▶ _TASK_:
Look through the entries below and extract exactly the lines from the one containing "联想：glass → 材料 |" through the one containing "under(下) + ground(地面) |", ends included.

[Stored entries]
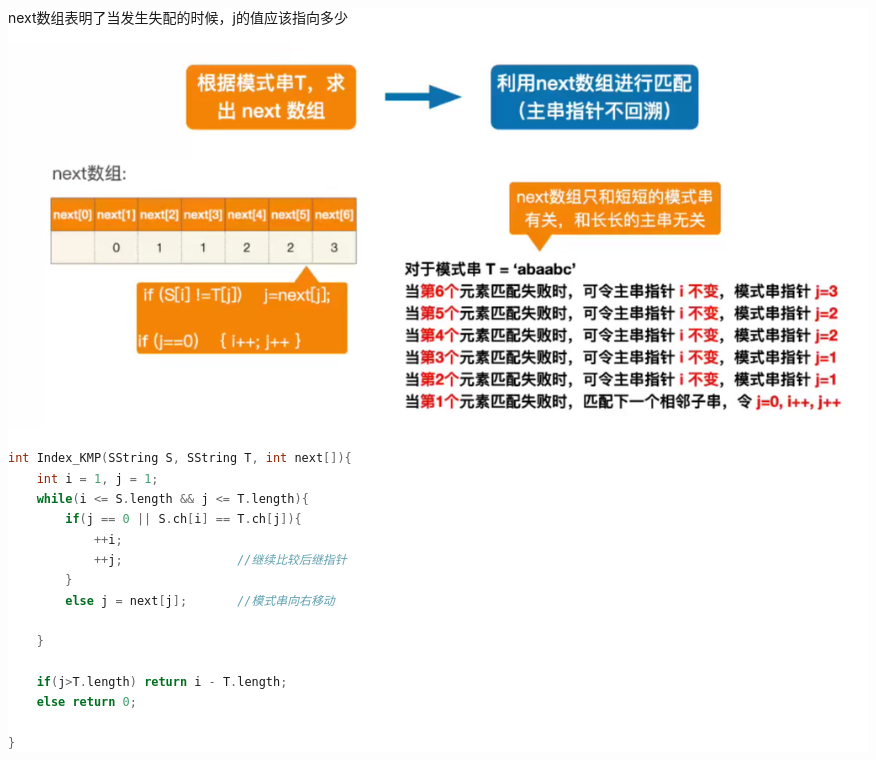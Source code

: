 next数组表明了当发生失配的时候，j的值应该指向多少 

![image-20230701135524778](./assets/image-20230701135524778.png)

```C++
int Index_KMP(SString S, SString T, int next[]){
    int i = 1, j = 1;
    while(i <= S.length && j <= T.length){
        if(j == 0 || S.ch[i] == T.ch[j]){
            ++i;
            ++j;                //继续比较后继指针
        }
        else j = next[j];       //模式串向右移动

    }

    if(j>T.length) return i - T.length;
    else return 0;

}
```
---
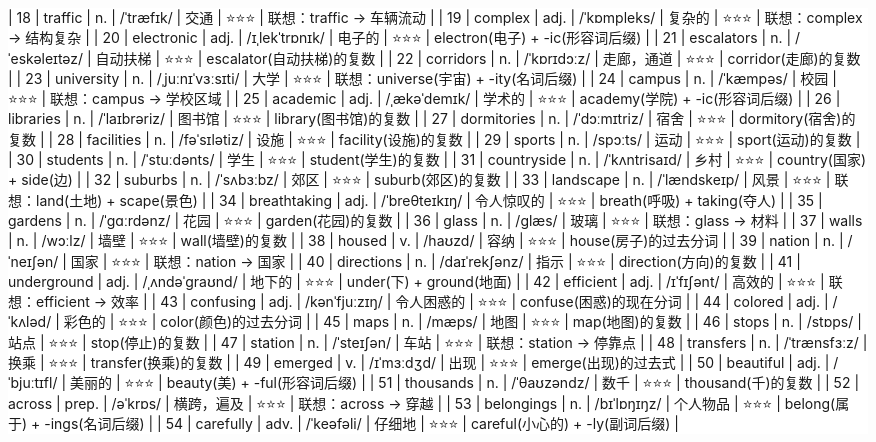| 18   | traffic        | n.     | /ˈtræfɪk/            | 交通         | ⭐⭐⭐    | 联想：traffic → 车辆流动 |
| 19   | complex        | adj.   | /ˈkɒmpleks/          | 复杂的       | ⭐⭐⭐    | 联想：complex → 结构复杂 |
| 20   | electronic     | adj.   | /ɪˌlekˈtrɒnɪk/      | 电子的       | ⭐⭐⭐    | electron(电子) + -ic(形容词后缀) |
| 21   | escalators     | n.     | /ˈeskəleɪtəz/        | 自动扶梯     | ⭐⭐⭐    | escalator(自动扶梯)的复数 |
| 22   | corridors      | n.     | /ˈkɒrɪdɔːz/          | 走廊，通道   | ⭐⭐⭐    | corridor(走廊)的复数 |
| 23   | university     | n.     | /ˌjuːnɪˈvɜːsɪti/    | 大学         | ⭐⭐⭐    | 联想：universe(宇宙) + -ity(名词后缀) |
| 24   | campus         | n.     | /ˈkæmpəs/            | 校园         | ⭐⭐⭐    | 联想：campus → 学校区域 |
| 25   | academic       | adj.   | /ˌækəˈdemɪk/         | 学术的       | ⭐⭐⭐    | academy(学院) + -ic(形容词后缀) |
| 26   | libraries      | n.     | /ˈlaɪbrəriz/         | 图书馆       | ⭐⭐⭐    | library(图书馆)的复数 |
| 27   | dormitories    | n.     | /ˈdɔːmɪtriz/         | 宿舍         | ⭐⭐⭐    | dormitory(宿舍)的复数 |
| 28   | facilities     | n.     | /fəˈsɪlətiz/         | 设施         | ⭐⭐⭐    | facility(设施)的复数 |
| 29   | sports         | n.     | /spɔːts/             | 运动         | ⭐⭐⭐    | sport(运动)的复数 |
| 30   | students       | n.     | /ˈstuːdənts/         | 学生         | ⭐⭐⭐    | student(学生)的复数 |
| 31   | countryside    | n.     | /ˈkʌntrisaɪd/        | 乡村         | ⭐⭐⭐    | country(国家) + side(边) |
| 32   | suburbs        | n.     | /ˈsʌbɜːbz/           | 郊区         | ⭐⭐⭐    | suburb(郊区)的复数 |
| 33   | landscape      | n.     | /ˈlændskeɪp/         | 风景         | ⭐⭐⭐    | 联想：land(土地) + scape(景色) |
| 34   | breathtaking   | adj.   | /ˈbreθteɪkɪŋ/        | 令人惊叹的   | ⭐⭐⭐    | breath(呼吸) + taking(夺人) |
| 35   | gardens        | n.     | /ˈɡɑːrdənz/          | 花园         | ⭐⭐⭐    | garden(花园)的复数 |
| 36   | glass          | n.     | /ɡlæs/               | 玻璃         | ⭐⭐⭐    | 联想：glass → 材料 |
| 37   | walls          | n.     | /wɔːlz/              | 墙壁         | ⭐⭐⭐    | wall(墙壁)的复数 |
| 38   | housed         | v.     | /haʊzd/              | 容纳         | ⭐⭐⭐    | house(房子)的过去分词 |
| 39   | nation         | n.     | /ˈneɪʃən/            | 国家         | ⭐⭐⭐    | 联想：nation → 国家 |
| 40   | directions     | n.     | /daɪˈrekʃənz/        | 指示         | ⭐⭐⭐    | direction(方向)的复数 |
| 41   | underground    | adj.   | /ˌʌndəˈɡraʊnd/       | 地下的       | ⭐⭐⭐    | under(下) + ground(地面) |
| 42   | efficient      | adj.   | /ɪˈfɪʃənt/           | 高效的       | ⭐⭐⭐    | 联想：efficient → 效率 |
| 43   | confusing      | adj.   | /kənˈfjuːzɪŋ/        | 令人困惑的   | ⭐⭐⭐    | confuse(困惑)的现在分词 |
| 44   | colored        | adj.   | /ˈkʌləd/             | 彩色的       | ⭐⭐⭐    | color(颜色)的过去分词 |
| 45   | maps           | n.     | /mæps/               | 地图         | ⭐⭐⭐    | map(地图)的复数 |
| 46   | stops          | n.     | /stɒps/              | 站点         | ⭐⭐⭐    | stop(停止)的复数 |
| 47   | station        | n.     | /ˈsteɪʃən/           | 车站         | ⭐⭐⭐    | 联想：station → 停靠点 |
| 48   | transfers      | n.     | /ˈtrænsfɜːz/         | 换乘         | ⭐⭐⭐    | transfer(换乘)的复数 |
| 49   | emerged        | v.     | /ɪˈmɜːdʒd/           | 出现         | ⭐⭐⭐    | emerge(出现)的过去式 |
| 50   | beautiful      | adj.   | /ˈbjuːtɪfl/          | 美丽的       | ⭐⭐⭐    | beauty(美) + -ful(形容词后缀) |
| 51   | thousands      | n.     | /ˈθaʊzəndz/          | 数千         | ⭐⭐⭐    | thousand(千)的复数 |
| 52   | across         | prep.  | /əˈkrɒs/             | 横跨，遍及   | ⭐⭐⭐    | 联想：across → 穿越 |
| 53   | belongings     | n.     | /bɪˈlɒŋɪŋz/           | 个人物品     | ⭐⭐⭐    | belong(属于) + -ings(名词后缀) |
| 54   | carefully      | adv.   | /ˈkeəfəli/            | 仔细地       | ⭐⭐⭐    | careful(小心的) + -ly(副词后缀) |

▶ _RESPONSE TO THE TASK_:
| 36   | glass          | n.     | /ɡlæs/               | 玻璃         | ⭐⭐⭐    | 联想：glass → 材料 |
| 37   | walls          | n.     | /wɔːlz/              | 墙壁         | ⭐⭐⭐    | wall(墙壁)的复数 |
| 38   | housed         | v.     | /haʊzd/              | 容纳         | ⭐⭐⭐    | house(房子)的过去分词 |
| 39   | nation         | n.     | /ˈneɪʃən/            | 国家         | ⭐⭐⭐    | 联想：nation → 国家 |
| 40   | directions     | n.     | /daɪˈrekʃənz/        | 指示         | ⭐⭐⭐    | direction(方向)的复数 |
| 41   | underground    | adj.   | /ˌʌndəˈɡraʊnd/       | 地下的       | ⭐⭐⭐    | under(下) + ground(地面) |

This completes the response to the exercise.